PF lança operação contra vazamento de sigilos em Marília

Investigados trocavam informações policiais por vantagens financeiras

Luís A. Coelho
Luís A. Coelho

Publicado em 19 de agosto de 2026, 14:21 — Em Marília

1 min de leitura
PF lança operação contra vazamento de sigilos em Marília
PF lança operação contra vazamento de sigilos em Marília

A Polícia Federal deflagrou nesta quarta-feira (19) a Operação Sinon em Marília, com o objetivo de desarticular um esquema criminoso voltado ao vazamento de informações sigilosas de investigações policiais em troca de vantagens financeiras. A ação representa mais um passo das autoridades federais no combate à corrupção interna nas forças de segurança e na proteção da integridade dos procedimentos investigativos.
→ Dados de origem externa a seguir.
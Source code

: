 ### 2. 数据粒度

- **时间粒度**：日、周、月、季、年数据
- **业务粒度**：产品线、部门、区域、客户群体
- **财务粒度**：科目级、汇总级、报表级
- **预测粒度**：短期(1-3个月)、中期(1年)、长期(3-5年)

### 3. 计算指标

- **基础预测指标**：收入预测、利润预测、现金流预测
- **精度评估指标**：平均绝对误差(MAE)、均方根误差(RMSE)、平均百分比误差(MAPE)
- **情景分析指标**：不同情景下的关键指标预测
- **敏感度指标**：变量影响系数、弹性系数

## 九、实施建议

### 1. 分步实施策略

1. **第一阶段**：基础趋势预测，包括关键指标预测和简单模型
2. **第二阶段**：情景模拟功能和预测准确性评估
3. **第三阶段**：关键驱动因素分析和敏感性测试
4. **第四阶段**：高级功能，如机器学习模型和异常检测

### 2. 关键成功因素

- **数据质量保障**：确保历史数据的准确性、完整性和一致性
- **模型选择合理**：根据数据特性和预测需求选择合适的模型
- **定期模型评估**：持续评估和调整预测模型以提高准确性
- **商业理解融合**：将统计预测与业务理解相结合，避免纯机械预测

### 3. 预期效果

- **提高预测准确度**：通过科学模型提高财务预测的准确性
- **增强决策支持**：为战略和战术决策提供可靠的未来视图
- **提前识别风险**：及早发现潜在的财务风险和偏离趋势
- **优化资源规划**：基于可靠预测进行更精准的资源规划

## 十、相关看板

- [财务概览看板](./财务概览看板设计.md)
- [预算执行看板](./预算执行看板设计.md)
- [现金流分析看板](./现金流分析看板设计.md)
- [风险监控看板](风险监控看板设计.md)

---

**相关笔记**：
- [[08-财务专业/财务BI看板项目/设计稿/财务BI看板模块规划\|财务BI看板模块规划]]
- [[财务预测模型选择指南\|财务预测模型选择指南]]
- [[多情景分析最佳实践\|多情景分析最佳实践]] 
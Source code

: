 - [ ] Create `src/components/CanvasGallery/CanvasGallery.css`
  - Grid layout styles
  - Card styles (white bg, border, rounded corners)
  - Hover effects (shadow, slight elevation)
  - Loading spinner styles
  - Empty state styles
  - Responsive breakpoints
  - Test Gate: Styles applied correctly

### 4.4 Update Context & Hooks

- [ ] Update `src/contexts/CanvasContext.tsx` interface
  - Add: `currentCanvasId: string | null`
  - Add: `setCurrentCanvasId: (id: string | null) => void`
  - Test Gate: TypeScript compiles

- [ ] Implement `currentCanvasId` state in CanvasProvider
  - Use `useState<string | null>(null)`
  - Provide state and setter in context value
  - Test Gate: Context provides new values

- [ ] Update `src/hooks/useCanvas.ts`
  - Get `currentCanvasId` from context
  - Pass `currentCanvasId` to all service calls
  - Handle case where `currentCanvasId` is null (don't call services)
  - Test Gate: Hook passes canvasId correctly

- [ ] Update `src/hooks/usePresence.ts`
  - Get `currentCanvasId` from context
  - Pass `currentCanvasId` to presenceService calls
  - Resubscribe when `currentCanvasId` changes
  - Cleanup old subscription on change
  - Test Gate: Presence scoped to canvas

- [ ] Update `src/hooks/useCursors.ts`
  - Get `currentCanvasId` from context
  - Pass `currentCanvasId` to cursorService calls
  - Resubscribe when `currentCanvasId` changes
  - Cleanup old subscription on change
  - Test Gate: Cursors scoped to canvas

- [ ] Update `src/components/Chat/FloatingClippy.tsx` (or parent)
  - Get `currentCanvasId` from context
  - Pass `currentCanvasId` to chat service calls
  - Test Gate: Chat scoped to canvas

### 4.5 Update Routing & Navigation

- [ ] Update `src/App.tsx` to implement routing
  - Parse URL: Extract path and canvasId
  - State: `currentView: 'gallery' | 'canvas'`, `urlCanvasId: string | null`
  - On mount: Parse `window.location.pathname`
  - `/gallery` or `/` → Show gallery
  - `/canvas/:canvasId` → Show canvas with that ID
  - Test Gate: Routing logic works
De acordo com a PF, a operação cumpriu oito mandados de busca e apreensão distribuídos em dois estados: São Paulo e Rio Grande do Sul. Além das buscas, foram determinados o bloqueio e o sequestro de bens dos investigados, medidas que visam impedir a dissipação de patrimônio eventualmente obtido de forma ilícita ao longo do esquema investigado.

Segundo as apurações, o esquema funcionava por meio do fornecimento indevido de dados protegidos por sigilo legal, provenientes de investigações em andamento, repassados a terceiros mediante pagamento ou outras formas de compensação financeira. Esse tipo de conduta compromete diretamente a eficácia das investigações policiais e pode colocar em risco a segurança de agentes, testemunhas e vítimas envolvidas nos casos afetados.

A denominação Sinon faz referência à operação, que integra esforços contínuos da Polícia Federal para identificar e responsabilizar servidores ou colaboradores que utilizem seu acesso privilegiado a sistemas e informações institucionais para benefício próprio ou de terceiros. A prática configura crime de corrupção passiva e violação de sigilo funcional, entre outras tipificações previstas na legislação brasileira.

Até o momento, a Polícia Federal não divulgou o número de investigados formalmente identificados, nem informou se houve prisões durante o cumprimento dos mandados. A instituição também não confirmou a identidade ou o vínculo funcional dos suspeitos. Novas informações devem ser divulgadas à medida que as investigações avançarem.